Nach den Brummern der letzten Woche endlich mal wieder leichte Kost. Außer den unten aufgeführten Spielen war noch das großartige Kobayakawa auf’m Tisch. Pokern auf Speed sag ich nur.
1. Europa von Günter Burkhard, Kosmos 2016
Vor uns liegt die zweite Version der schamlos unveränderten Europavariante von „Finden Sie Minden“. Also quasi der Aufguss des Aufgusses. Statt einer Deutschlandkarte breitet sich erneut der ganze Kontinent vor uns aus, ansonsten hat sich am Prinzip nichts geändert: Die Position von Orten will getippt sein, je präziser desto besser. 1-4 Kramerpunkte gibt’s für korrekte Tipps und sobald ein Spieler um die 25 Punkte gesammelt hat, ist Schluss. Fun Fact am Rande: der Nullmeridian des Spiels geht durch Hamburg. Nimm dies, London!

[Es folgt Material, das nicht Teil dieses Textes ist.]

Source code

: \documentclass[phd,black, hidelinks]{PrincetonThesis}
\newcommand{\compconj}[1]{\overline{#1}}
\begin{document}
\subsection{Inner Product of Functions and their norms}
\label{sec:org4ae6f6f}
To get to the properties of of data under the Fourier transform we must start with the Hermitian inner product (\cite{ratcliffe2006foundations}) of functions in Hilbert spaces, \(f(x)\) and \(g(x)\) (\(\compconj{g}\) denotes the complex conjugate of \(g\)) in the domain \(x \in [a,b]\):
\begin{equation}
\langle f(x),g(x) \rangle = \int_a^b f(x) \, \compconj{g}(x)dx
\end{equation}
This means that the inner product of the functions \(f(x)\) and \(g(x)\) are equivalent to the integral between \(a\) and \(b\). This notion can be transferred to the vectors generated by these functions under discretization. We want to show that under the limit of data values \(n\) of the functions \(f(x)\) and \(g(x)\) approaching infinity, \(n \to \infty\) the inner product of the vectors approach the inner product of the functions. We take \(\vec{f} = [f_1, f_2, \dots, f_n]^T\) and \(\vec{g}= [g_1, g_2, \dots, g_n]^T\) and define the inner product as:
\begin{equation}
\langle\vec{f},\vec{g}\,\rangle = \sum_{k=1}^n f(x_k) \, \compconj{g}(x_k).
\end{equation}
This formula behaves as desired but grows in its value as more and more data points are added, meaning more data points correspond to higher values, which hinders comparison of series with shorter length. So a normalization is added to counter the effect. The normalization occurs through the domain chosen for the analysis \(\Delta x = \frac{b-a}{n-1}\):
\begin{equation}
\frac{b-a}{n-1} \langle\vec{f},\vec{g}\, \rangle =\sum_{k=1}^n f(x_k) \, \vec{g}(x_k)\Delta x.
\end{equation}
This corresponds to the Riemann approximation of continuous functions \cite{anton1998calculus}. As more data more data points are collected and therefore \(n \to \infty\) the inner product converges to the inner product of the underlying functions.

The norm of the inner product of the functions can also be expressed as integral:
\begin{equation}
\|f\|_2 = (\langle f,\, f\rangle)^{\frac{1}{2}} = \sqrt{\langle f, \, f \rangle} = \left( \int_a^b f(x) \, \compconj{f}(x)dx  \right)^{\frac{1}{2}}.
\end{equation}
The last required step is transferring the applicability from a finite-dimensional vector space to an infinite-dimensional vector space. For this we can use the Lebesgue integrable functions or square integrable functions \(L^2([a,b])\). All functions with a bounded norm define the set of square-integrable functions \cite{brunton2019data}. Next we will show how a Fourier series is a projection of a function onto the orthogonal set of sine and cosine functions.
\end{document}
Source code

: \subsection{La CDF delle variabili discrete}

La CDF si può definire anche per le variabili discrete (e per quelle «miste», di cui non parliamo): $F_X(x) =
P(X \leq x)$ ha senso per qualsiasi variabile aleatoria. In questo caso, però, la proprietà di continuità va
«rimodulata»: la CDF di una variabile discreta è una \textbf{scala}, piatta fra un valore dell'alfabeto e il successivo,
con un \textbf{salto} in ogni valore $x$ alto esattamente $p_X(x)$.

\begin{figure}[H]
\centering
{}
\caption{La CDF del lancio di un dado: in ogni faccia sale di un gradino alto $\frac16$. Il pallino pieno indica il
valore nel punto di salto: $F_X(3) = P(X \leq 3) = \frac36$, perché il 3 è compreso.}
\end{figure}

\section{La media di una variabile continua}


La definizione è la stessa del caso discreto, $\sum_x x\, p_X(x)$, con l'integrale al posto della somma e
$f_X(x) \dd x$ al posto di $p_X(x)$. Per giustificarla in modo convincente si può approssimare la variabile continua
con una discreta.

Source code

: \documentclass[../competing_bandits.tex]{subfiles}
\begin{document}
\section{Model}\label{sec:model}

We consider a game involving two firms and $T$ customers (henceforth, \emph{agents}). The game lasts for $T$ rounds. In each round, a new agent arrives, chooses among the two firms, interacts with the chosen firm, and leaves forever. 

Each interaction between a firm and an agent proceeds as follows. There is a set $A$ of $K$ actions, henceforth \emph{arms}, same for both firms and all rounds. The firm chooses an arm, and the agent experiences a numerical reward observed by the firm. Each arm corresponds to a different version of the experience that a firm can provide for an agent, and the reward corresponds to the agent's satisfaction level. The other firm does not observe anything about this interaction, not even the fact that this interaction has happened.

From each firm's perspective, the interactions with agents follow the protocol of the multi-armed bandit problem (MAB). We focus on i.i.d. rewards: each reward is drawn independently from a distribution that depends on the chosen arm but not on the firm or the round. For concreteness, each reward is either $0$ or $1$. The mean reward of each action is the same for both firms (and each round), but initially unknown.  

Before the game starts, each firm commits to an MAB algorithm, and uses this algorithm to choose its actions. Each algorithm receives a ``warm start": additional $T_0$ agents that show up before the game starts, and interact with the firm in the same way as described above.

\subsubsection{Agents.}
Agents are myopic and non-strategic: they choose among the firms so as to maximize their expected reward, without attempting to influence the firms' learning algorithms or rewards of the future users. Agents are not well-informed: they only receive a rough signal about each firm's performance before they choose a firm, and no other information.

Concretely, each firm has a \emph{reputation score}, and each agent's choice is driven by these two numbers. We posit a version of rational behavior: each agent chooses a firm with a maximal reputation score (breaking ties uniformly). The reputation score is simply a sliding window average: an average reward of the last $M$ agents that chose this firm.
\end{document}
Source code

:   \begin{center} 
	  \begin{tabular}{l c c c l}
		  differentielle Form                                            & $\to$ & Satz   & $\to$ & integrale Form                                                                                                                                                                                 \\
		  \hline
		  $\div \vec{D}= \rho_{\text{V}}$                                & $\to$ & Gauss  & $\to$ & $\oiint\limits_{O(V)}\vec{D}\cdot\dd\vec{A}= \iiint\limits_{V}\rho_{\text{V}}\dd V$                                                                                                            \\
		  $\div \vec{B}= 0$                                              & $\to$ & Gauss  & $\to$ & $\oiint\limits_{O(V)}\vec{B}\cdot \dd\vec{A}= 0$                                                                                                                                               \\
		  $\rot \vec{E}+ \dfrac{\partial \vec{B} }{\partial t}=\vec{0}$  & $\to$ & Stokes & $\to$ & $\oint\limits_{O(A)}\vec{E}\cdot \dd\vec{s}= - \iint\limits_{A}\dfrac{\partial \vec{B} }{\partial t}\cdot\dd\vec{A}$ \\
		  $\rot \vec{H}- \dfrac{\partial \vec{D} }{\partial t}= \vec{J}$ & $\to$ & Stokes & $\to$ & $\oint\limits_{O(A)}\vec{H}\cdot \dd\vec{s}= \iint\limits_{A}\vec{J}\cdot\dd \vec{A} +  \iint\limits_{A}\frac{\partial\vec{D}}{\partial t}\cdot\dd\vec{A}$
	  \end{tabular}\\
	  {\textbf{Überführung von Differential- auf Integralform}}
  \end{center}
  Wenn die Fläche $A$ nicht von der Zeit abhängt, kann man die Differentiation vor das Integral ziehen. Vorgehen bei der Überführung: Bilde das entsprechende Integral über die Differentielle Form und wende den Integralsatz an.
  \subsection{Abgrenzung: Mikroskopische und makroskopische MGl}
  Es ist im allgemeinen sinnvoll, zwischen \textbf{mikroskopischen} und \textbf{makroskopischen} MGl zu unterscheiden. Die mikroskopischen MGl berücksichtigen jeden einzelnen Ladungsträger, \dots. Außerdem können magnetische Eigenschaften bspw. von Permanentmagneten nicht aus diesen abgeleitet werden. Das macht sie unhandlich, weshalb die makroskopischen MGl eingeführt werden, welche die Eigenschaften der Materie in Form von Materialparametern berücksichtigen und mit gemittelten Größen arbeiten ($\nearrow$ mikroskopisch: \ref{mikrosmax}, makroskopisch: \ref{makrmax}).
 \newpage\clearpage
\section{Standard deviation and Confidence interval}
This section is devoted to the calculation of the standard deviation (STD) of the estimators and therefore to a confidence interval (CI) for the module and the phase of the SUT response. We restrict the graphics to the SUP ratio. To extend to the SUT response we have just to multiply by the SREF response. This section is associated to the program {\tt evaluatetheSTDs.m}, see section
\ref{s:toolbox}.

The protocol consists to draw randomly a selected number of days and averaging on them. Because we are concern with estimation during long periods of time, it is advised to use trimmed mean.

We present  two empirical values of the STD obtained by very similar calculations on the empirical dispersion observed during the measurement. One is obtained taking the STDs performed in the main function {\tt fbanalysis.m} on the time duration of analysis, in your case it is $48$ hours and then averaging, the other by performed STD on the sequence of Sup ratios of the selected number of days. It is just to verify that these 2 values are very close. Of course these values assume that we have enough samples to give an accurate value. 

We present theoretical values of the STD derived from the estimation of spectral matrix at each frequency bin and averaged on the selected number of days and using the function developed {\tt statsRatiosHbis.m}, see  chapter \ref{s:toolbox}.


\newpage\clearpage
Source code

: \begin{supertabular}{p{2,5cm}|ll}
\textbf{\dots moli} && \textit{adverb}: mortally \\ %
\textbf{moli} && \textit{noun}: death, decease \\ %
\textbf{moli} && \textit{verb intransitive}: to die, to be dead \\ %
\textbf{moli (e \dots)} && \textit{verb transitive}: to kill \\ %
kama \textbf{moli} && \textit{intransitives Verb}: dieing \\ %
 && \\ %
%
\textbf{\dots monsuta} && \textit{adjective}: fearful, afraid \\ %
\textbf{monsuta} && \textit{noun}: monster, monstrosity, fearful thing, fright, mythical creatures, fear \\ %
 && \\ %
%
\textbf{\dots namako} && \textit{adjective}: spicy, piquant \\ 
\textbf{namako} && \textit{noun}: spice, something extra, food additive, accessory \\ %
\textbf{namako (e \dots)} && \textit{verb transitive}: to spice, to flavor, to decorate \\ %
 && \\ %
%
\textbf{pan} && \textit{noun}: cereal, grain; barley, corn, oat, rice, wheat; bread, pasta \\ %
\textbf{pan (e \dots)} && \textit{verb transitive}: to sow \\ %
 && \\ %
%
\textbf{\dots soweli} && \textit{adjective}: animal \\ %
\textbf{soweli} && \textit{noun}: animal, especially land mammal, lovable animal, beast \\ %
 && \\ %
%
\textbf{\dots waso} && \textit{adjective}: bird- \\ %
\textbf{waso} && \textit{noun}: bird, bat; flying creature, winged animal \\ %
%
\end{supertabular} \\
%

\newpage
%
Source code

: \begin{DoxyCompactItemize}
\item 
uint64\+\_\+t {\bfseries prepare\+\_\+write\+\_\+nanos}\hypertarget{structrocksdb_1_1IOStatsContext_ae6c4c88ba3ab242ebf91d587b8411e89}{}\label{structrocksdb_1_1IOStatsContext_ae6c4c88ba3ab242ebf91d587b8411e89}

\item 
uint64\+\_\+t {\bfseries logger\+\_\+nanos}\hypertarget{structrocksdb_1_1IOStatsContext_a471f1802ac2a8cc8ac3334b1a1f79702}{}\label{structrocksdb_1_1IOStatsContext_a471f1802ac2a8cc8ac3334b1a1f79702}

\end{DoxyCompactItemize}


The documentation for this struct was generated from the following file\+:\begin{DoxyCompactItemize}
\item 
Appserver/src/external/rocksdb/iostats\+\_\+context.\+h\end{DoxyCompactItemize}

Gegen Ende der Erklärung lässt Stefan verlauten: „Achtung: beim Vorwärtsziehen darf man vor sich stehende Pöppel überspringen. Wer abgehängt wird, hat also ein Problem“. Sprach’s, verzockte gleich seinen ersten Tipp (0 Punkte) und rannte fortan hoffnungslos hinterher (siehe Nahaufnahme). Das ist ein aus meiner Sicht ärgerliches Prinzip, das eine unnötige Unwucht in das Spiel hinein bringt.
Zudem fällt auf, dass in „Europa“ fast ausschließlich nach Städten, ab und zu mal nach Flußmündungen oder Bergen gefragt wird. Das war bei „Finden Sie Minden“ abwechslungsreicher, denn da galt es auch mal Dr. Oetker, Legoland oder die Burg Hohenzollern zu verorten.
Am Ende des Spiels (nach ca. 45 Minuten) liegt Matthias der alte Weltenbummler knapp vor Jerry und Hubert während Philippe und Stefan am Ende das Licht ausmachen. Das Tippen, Spekulieren und Rumprotzen (bei erfolgreichen Tipps) macht nach wie vor Spaß, dieser wird allerdings durch den Weglaufeffekt leider getrübt.
Fazit: Für dieses Spiel gibt es nur eine Zielgruppe, nämlich die, die ihr „Finden Sie Minden“ schon leer gespielt haben und eine neue Karte suchen. Alle anderen bleiben lieber beim Original. Und ich für meinen Teil spiele in der Kategorie der Tippspiele eh lieber Fauna oder Terra von Friedemann Friese.
2. Alles im Eimer von Stefan Dorra, Kosmos 2016
Ein Stichspiel zum Abräumen. Jeder Spieler stapelt eine Pyramide aus 10 bunten Eimern vor sich auf. Auf der Hand haben wir bunte Karten in den Eimerfarben und Werten 1-8. Anschließend wird gezockt: ein Spieler spielt in einer Farbe aus, alle anderen müssen reihum bedienen und dabei den Wert der Karte überbieten. Wer das nicht mehr kann, ist der Depp und muss – tataa! – aus seiner Pyramide einen Eimer in ebenjener Farbe herausschnipsen. Alles was dabei umfällt wird abgeräumt. Wenn 2 Pyramiden komplett abgeräumt sind, ist Schluss, und der Spieler der noch die meisten Eimer hat gewinnt.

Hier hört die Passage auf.